# Input for this task:
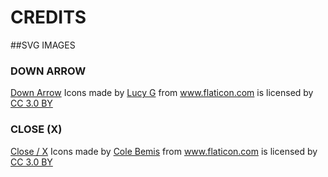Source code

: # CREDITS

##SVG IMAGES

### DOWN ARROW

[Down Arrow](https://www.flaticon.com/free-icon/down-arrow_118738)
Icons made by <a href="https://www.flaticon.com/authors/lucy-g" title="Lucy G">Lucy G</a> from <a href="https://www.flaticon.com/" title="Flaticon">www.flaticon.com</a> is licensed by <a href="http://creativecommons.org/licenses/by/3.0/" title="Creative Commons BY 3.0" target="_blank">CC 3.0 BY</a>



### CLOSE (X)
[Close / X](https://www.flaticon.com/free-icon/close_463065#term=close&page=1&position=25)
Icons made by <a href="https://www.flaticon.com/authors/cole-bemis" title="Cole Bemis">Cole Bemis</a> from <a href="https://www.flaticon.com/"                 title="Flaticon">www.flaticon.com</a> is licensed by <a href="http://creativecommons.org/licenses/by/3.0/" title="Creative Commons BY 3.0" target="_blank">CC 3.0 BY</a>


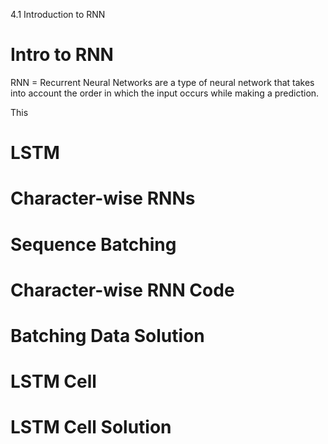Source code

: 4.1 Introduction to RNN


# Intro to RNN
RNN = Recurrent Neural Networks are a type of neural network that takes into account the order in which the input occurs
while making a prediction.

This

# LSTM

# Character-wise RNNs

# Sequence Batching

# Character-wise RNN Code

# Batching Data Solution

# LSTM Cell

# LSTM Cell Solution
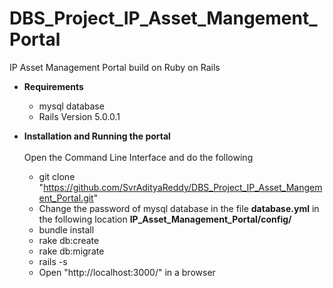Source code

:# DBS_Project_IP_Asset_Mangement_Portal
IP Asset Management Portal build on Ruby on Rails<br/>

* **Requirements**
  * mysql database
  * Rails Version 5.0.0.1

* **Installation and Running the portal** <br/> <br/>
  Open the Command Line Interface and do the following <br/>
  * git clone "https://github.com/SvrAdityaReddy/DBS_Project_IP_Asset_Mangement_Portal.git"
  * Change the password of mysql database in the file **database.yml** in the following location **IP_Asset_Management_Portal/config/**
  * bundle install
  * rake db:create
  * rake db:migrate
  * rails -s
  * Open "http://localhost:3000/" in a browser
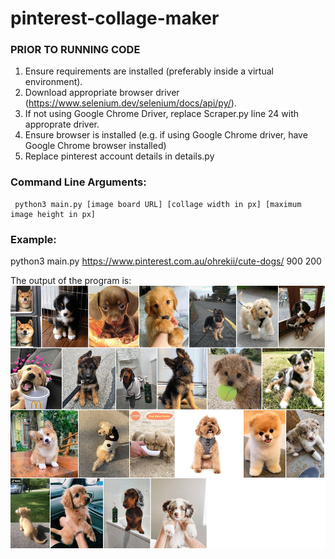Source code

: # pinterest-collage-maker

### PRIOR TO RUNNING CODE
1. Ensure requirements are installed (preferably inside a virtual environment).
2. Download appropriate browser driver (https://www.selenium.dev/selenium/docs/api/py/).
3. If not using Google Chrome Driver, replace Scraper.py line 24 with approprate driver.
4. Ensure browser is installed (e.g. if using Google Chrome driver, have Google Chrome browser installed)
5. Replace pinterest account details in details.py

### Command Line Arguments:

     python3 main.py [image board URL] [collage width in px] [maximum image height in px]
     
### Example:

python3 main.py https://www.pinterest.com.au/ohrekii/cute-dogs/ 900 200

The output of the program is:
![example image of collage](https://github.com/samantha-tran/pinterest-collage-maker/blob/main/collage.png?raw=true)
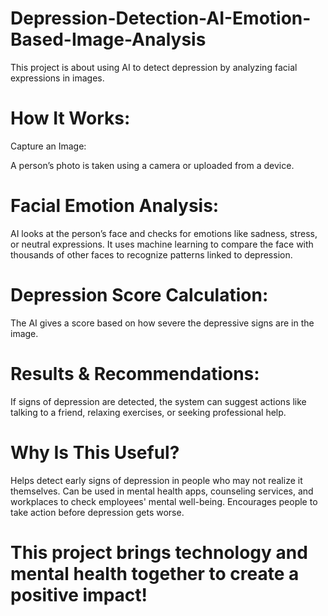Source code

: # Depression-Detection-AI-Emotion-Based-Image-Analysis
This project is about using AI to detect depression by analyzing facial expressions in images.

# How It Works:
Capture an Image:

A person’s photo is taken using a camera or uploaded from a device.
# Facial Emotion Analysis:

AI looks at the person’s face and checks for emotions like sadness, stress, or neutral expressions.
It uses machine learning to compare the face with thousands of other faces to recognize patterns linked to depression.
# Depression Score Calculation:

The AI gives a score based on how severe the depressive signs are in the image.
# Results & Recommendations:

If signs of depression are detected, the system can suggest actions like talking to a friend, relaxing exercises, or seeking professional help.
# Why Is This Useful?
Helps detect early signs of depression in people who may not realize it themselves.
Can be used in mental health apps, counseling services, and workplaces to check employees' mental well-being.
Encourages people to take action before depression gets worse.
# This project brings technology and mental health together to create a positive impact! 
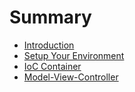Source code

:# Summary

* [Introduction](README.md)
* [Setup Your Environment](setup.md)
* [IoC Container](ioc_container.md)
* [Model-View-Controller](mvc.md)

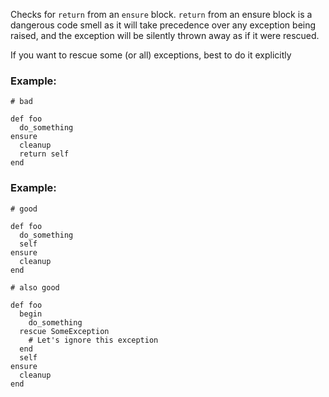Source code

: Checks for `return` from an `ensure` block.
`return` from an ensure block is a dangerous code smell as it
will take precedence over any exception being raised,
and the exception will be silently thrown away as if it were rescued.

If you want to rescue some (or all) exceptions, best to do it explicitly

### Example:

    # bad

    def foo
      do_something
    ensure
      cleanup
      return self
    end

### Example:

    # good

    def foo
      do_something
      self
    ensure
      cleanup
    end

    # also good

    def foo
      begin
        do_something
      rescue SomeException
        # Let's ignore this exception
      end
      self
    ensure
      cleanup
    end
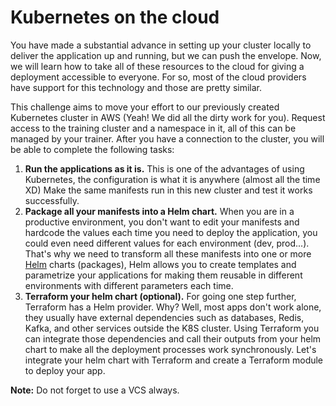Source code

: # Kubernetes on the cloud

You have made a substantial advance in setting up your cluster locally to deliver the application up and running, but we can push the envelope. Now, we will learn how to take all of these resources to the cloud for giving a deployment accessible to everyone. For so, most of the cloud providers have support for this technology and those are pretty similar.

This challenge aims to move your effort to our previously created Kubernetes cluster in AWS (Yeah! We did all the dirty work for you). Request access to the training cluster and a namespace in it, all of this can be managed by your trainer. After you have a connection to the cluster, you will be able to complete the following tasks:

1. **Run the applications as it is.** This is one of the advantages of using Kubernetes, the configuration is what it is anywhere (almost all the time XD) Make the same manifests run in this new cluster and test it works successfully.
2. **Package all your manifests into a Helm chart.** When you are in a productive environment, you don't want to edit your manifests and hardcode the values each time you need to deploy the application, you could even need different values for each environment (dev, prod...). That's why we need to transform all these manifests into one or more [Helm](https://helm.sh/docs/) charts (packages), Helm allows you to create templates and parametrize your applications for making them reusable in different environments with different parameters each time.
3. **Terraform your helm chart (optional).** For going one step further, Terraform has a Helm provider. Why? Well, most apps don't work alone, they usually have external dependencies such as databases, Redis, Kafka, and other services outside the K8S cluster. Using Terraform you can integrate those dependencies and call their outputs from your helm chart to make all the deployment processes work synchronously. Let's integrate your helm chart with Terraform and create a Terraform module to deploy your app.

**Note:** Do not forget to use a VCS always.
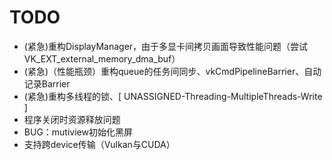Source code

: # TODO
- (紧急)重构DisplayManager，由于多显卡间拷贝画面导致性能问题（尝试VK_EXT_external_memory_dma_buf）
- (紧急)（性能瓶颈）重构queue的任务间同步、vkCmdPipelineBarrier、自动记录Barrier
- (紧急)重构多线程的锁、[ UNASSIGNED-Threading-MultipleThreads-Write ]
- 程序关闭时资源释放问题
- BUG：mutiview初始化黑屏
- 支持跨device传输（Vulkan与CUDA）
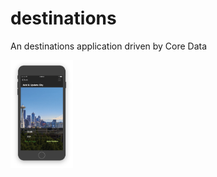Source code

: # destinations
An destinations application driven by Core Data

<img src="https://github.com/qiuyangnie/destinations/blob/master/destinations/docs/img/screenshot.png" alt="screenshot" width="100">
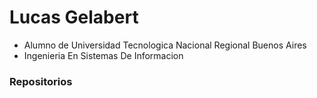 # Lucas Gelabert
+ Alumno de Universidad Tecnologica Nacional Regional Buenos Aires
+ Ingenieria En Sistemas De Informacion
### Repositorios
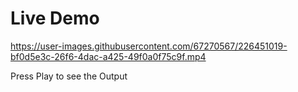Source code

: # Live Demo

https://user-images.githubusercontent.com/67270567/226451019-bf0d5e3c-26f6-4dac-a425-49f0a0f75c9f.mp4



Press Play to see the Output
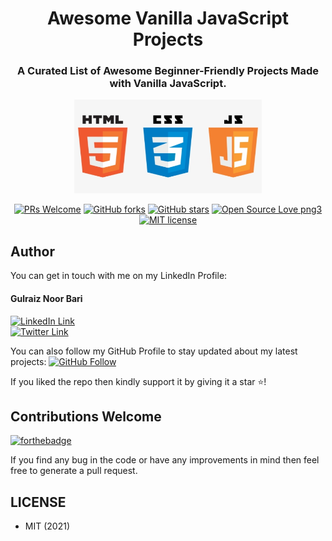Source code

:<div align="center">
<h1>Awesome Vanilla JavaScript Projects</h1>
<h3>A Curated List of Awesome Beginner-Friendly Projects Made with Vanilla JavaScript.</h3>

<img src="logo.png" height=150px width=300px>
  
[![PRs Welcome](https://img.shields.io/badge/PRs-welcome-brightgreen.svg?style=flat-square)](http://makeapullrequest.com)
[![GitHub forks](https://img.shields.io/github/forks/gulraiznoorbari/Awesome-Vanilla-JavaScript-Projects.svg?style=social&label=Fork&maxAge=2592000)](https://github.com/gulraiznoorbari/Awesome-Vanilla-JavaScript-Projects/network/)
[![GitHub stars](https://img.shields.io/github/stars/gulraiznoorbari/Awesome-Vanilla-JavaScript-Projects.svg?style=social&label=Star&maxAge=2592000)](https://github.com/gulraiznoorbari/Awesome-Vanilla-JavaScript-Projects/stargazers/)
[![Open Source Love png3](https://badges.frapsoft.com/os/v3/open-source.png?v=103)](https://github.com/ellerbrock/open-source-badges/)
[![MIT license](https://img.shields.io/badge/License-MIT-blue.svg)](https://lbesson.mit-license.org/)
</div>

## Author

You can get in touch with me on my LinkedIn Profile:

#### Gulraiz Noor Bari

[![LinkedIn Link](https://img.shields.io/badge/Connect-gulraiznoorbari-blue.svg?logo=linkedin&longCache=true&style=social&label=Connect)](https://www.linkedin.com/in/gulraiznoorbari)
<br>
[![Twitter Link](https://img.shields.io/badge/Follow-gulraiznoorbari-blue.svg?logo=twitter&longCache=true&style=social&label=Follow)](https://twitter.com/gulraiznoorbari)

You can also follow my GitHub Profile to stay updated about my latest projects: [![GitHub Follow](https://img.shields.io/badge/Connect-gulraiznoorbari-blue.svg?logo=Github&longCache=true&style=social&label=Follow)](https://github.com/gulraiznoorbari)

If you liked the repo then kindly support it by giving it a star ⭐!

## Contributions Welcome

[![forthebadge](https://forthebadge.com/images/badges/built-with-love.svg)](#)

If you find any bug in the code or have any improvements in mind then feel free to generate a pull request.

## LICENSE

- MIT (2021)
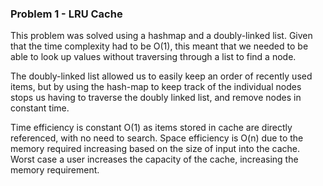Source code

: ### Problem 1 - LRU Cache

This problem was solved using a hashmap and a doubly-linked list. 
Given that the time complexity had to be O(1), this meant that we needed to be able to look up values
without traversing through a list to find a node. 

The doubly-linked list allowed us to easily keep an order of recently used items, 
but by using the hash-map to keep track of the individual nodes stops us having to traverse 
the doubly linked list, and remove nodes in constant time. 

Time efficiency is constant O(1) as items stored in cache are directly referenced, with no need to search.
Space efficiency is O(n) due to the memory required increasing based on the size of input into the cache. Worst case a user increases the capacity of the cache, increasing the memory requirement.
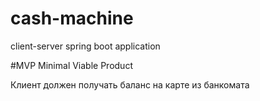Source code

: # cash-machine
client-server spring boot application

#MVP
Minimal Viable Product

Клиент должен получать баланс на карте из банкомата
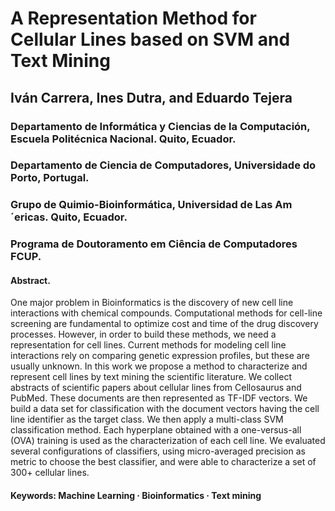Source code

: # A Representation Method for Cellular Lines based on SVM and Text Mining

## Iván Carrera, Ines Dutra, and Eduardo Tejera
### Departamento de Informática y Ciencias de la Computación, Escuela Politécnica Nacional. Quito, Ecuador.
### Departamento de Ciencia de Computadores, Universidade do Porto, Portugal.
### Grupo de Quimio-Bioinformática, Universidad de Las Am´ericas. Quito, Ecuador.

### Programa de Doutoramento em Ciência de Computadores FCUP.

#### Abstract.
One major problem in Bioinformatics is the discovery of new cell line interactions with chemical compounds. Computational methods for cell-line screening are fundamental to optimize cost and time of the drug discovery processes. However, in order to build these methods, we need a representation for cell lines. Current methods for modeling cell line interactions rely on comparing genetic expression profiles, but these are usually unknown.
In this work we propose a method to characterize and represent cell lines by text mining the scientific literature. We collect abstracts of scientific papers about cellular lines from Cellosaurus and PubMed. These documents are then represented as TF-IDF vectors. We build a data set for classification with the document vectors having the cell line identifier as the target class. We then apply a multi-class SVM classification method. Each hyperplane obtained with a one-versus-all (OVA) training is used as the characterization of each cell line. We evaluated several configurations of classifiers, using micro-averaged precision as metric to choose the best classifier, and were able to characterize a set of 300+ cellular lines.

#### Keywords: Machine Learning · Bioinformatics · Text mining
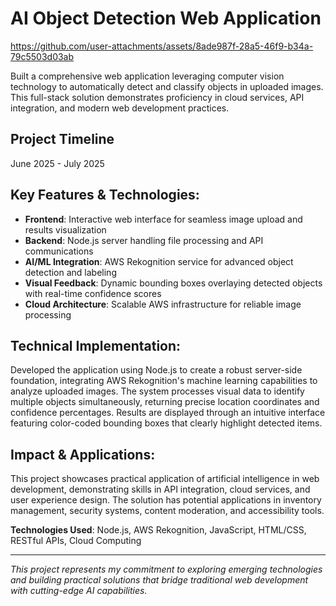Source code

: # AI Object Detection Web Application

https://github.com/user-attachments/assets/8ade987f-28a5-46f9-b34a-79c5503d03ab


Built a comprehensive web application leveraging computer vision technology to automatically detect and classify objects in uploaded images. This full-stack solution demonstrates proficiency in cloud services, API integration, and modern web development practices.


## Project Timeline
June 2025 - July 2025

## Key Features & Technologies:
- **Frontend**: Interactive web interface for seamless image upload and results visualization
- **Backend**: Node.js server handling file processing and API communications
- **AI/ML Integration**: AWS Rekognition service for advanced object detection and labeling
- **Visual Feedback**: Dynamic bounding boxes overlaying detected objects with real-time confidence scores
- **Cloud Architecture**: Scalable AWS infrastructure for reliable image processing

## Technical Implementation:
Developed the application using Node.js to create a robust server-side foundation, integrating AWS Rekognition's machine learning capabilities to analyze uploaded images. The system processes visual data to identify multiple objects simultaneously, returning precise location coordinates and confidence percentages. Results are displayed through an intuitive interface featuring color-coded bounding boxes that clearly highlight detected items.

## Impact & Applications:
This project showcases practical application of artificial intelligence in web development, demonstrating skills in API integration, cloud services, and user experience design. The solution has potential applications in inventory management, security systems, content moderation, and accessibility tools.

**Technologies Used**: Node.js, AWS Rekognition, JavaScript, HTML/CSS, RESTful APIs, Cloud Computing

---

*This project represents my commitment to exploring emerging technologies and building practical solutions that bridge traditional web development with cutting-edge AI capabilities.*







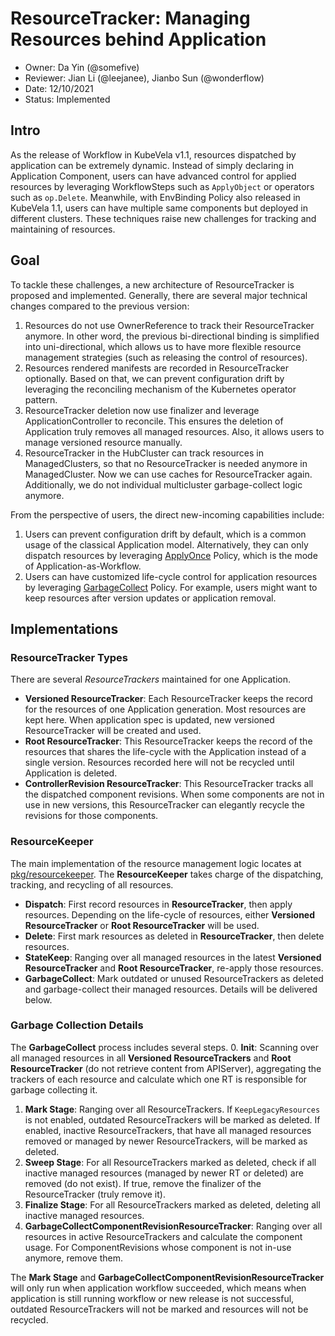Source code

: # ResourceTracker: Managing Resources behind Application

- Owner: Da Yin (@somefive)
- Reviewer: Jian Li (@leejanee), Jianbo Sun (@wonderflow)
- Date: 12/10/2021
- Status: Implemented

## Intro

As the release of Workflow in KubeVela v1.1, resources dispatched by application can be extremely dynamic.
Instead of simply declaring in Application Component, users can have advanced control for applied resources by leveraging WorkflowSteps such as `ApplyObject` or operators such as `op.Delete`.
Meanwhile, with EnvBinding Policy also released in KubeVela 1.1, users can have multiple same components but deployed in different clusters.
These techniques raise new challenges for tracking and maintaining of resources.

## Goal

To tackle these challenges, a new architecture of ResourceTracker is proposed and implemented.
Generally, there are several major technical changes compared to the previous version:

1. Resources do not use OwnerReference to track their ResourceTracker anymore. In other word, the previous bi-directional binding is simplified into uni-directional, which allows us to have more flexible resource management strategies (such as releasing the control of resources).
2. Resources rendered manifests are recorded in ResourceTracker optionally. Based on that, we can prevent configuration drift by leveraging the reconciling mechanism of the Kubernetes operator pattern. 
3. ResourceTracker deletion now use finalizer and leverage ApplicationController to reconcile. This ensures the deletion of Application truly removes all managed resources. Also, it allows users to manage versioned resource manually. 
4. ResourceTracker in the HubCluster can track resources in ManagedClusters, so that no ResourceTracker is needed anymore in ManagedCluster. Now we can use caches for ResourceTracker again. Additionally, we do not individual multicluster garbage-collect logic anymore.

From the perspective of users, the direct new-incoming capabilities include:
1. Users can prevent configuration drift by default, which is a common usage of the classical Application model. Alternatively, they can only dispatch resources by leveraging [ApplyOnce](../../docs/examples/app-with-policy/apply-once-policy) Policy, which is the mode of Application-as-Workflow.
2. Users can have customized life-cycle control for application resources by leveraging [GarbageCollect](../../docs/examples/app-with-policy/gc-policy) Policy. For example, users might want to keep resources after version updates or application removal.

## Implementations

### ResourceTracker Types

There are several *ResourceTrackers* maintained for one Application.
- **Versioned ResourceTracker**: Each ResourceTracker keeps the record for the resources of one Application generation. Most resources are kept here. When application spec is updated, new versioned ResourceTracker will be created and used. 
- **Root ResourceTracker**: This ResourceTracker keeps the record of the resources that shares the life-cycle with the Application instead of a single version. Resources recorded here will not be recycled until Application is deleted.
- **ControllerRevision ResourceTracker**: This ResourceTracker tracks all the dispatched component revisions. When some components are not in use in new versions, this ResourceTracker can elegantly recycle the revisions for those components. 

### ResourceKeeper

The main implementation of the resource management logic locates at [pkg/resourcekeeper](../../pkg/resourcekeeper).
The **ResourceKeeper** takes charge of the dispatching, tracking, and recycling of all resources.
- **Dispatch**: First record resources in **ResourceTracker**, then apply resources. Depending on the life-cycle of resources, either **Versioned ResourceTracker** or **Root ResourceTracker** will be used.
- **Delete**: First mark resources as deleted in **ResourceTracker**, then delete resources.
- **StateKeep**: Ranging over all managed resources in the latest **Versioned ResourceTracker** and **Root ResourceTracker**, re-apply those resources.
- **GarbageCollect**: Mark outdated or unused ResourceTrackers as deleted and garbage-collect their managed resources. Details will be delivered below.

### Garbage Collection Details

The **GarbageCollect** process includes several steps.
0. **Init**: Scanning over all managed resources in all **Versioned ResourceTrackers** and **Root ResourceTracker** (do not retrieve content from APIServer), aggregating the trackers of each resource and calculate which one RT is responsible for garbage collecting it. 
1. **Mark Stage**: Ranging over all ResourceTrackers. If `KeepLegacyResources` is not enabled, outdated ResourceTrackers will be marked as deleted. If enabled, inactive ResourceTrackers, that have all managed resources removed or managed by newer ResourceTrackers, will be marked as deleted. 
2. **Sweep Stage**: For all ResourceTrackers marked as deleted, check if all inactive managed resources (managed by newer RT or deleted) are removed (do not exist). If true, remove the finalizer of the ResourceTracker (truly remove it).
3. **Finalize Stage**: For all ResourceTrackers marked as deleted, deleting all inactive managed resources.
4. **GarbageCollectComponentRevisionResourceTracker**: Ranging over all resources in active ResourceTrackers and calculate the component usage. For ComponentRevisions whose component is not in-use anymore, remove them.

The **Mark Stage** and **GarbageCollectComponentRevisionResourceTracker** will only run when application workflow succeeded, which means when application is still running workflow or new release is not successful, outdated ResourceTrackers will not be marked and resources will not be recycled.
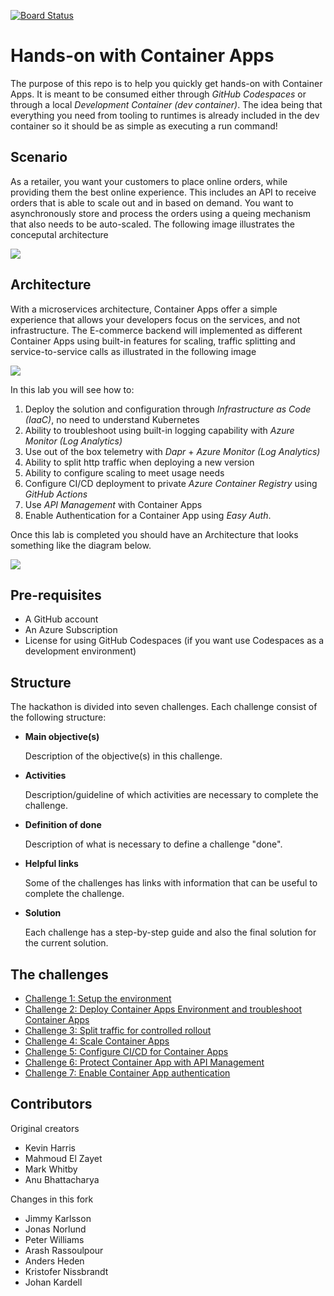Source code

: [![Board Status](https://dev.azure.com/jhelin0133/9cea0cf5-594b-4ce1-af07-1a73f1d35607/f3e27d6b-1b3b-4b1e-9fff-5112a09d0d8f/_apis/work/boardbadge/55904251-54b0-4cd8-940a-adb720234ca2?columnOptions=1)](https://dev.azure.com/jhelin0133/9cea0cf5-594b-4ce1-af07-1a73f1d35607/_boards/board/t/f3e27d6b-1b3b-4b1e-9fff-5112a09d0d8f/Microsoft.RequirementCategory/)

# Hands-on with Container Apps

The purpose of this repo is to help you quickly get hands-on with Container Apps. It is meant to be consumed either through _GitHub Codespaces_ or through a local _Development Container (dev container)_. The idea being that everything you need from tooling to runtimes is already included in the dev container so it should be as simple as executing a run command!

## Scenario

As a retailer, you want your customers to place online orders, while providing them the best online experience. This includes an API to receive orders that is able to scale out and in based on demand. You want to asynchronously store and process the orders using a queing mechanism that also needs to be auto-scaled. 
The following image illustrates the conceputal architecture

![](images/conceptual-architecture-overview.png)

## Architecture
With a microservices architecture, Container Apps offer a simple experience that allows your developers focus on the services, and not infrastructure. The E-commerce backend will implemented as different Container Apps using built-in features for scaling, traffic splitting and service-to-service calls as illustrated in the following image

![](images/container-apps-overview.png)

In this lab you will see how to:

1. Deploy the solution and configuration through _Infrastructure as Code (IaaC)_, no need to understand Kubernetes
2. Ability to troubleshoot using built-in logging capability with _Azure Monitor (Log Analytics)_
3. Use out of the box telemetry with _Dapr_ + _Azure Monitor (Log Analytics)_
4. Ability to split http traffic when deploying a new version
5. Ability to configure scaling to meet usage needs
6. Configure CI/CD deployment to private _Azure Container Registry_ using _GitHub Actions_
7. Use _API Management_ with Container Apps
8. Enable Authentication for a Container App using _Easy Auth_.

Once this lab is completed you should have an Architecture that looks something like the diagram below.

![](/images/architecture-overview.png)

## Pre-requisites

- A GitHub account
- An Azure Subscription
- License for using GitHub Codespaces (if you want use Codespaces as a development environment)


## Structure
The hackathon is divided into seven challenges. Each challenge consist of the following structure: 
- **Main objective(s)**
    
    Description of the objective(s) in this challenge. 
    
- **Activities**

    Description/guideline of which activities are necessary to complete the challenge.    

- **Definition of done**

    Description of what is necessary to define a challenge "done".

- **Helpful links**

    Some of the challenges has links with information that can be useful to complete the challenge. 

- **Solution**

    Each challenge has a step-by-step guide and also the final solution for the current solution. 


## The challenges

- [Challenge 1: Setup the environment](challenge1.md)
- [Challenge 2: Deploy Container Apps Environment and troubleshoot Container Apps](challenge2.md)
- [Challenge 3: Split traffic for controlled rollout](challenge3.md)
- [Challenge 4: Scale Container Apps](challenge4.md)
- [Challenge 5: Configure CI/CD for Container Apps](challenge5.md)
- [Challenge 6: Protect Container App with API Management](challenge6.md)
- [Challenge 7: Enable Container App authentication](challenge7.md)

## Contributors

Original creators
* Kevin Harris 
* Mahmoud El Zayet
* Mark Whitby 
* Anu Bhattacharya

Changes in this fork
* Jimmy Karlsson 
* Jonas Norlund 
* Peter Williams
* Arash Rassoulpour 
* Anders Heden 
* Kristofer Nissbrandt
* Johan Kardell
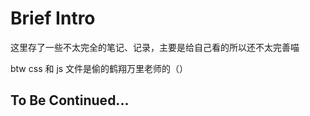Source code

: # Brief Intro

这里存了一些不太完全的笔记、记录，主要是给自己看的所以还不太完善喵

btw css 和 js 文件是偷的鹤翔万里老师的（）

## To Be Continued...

# Work instructions:
Return, from the data, each line where the string "outdated" occurs.

# Written solution:
- **GarbageCollect**: Mark outdated or unused ResourceTrackers as deleted and garbage-collect their managed resources. Details will be delivered below.
1. **Mark Stage**: Ranging over all ResourceTrackers. If `KeepLegacyResources` is not enabled, outdated ResourceTrackers will be marked as deleted. If enabled, inactive ResourceTrackers, that have all managed resources removed or managed by newer ResourceTrackers, will be marked as deleted. 
The **Mark Stage** and **GarbageCollectComponentRevisionResourceTracker** will only run when application workflow succeeded, which means when application is still running workflow or new release is not successful, outdated ResourceTrackers will not be marked and resources will not be recycled.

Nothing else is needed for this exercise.